**Exercise objective:**
The output should be the records themselves, given again exactly.

**Data items:**
★ ★ ★

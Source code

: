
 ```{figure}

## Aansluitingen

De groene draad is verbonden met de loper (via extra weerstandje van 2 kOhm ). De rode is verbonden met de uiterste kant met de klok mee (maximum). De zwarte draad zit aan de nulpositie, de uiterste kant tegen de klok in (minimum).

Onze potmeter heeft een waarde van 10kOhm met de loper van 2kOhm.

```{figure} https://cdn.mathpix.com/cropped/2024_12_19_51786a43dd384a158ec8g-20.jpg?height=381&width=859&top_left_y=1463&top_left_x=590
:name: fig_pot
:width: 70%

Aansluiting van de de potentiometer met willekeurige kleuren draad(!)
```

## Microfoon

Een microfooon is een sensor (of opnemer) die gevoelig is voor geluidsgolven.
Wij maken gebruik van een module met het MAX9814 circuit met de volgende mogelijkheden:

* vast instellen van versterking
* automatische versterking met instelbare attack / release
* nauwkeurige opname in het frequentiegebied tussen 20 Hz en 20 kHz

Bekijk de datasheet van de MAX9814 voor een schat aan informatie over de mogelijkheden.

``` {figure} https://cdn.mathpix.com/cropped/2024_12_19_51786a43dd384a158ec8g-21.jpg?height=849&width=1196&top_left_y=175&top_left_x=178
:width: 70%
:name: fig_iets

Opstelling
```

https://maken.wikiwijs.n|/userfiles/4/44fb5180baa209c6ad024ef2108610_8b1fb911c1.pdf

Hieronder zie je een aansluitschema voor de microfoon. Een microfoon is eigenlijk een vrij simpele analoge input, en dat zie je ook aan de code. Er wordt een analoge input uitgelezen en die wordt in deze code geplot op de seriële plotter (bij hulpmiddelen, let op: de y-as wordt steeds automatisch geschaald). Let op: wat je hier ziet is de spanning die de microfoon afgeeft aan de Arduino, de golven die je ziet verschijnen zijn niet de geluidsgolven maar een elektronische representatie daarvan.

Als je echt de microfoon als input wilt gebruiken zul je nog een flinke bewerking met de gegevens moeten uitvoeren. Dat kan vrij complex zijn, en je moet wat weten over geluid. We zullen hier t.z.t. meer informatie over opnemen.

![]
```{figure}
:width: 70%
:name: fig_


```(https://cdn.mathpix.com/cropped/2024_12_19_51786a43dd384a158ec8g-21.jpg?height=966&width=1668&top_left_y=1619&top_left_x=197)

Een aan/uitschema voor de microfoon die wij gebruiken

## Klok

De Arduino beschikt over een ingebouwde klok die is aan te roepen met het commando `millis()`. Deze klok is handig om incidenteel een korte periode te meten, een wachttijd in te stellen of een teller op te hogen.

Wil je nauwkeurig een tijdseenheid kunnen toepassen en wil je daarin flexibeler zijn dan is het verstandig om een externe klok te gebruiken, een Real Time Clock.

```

★ ★ ★

**Task answer:**
Source code

:
 ```{figure}

## Aansluitingen

De groene draad is verbonden met de loper (via extra weerstandje van 2 kOhm ). De rode is verbonden met de uiterste kant met de klok mee (maximum). De zwarte draad zit aan de nulpositie, de uiterste kant tegen de klok in (minimum).

Onze potmeter heeft een waarde van 10kOhm met de loper van 2kOhm.

```{figure} https://cdn.mathpix.com/cropped/2024_12_19_51786a43dd384a158ec8g-20.jpg?height=381&width=859&top_left_y=1463&top_left_x=590
:name: fig_pot
:width: 70%

Aansluiting van de de potentiometer met willekeurige kleuren draad(!)
```

## Microfoon

Een microfooon is een sensor (of opnemer) die gevoelig is voor geluidsgolven.
Wij maken gebruik van een module met het MAX9814 circuit met de volgende mogelijkheden:

* vast instellen van versterking
* automatische versterking met instelbare attack / release
* nauwkeurige opname in het frequentiegebied tussen 20 Hz en 20 kHz

Bekijk de datasheet van de MAX9814 voor een schat aan informatie over de mogelijkheden.

``` {figure} https://cdn.mathpix.com/cropped/2024_12_19_51786a43dd384a158ec8g-21.jpg?height=849&width=1196&top_left_y=175&top_left_x=178
:width: 70%
:name: fig_iets

Opstelling
```

https://maken.wikiwijs.n|/userfiles/4/44fb5180baa209c6ad024ef2108610_8b1fb911c1.pdf

Hieronder zie je een aansluitschema voor de microfoon. Een microfoon is eigenlijk een vrij simpele analoge input, en dat zie je ook aan de code. Er wordt een analoge input uitgelezen en die wordt in deze code geplot op de seriële plotter (bij hulpmiddelen, let op: de y-as wordt steeds automatisch geschaald). Let op: wat je hier ziet is de spanning die de microfoon afgeeft aan de Arduino, de golven die je ziet verschijnen zijn niet de geluidsgolven maar een elektronische representatie daarvan.

Als je echt de microfoon als input wilt gebruiken zul je nog een flinke bewerking met de gegevens moeten uitvoeren. Dat kan vrij complex zijn, en je moet wat weten over geluid. We zullen hier t.z.t. meer informatie over opnemen.

![]
```{figure}
:width: 70%
:name: fig_


```(https://cdn.mathpix.com/cropped/2024_12_19_51786a43dd384a158ec8g-21.jpg?height=966&width=1668&top_left_y=1619&top_left_x=197)

Een aan/uitschema voor de microfoon die wij gebruiken

## Klok

De Arduino beschikt over een ingebouwde klok die is aan te roepen met het commando `millis()`. Deze klok is handig om incidenteel een korte periode te meten, een wachttijd in te stellen of een teller op te hogen.

Wil je nauwkeurig een tijdseenheid kunnen toepassen en wil je daarin flexibeler zijn dan is het verstandig om een externe klok te gebruiken, een Real Time Clock.

```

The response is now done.